• **What is needed**: Bring together every line in the data that includes "eventuali".

Recorded data
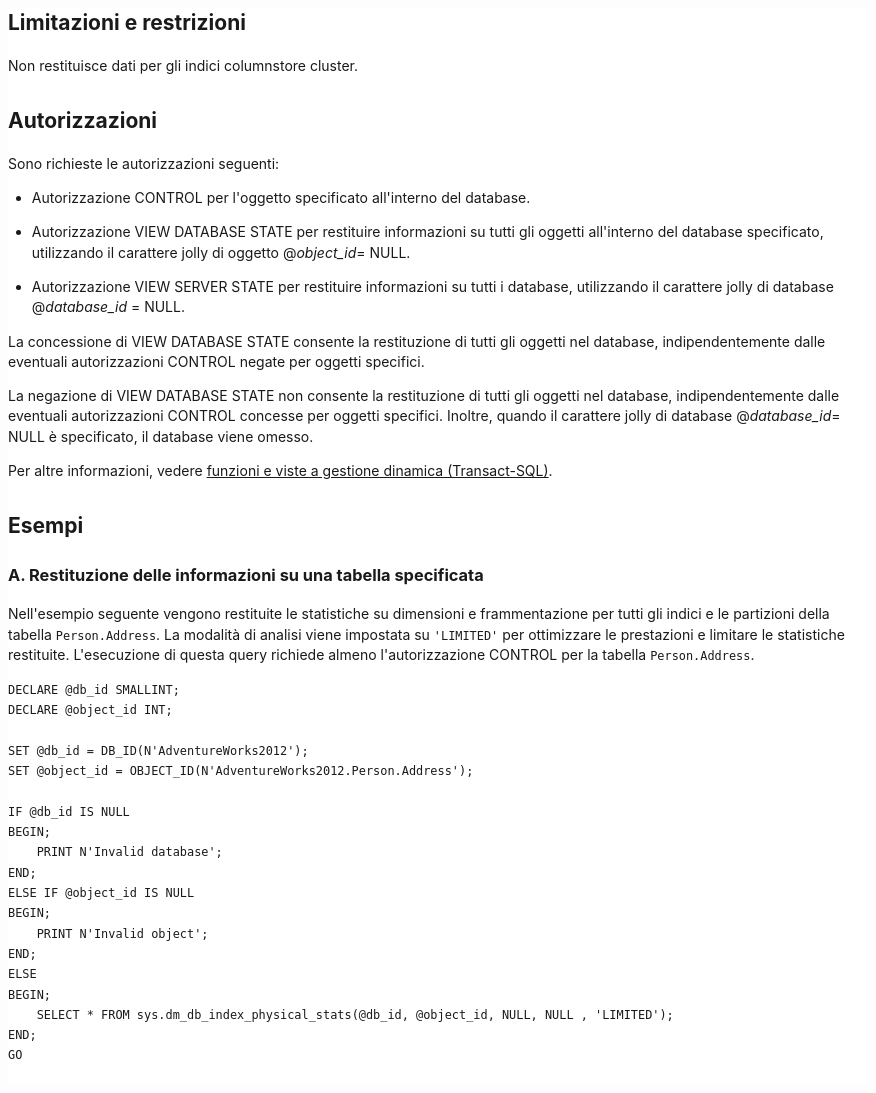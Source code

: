 ## <a name="limitations-and-restrictions"></a>Limitazioni e restrizioni  
 Non restituisce dati per gli indici columnstore cluster.  
  
## <a name="permissions"></a>Autorizzazioni  
 Sono richieste le autorizzazioni seguenti:  
  
-   Autorizzazione CONTROL per l'oggetto specificato all'interno del database.  
  
-   Autorizzazione VIEW DATABASE STATE per restituire informazioni su tutti gli oggetti all'interno del database specificato, utilizzando il carattere jolly di oggetto @*object_id*= NULL.  
  
-   Autorizzazione VIEW SERVER STATE per restituire informazioni su tutti i database, utilizzando il carattere jolly di database @*database_id* = NULL.  
  
 La concessione di VIEW DATABASE STATE consente la restituzione di tutti gli oggetti nel database, indipendentemente dalle eventuali autorizzazioni CONTROL negate per oggetti specifici.  
  
 La negazione di VIEW DATABASE STATE non consente la restituzione di tutti gli oggetti nel database, indipendentemente dalle eventuali autorizzazioni CONTROL concesse per oggetti specifici. Inoltre, quando il carattere jolly di database @*database_id*= NULL è specificato, il database viene omesso.  
  
 Per altre informazioni, vedere [funzioni e viste a gestione dinamica &#40;Transact-SQL&#41;](~/relational-databases/system-dynamic-management-views/system-dynamic-management-views.md).  
  
## <a name="examples"></a>Esempi  
  
### <a name="a-returning-information-about-a-specified-table"></a>A. Restituzione delle informazioni su una tabella specificata  
 Nell'esempio seguente vengono restituite le statistiche su dimensioni e frammentazione per tutti gli indici e le partizioni della tabella `Person.Address`. La modalità di analisi viene impostata su `'LIMITED'` per ottimizzare le prestazioni e limitare le statistiche restituite. L'esecuzione di questa query richiede almeno l'autorizzazione CONTROL per la tabella `Person.Address`.  
  
```  
DECLARE @db_id SMALLINT;  
DECLARE @object_id INT;  
  
SET @db_id = DB_ID(N'AdventureWorks2012');  
SET @object_id = OBJECT_ID(N'AdventureWorks2012.Person.Address');  
  
IF @db_id IS NULL  
BEGIN;  
    PRINT N'Invalid database';  
END;  
ELSE IF @object_id IS NULL  
BEGIN;  
    PRINT N'Invalid object';  
END;  
ELSE  
BEGIN;  
    SELECT * FROM sys.dm_db_index_physical_stats(@db_id, @object_id, NULL, NULL , 'LIMITED');  
END;  
GO  
  
```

• **Answer to this exercise**:
 La concessione di VIEW DATABASE STATE consente la restituzione di tutti gli oggetti nel database, indipendentemente dalle eventuali autorizzazioni CONTROL negate per oggetti specifici.  
 La negazione di VIEW DATABASE STATE non consente la restituzione di tutti gli oggetti nel database, indipendentemente dalle eventuali autorizzazioni CONTROL concesse per oggetti specifici. Inoltre, quando il carattere jolly di database @*database_id*= NULL è specificato, il database viene omesso.  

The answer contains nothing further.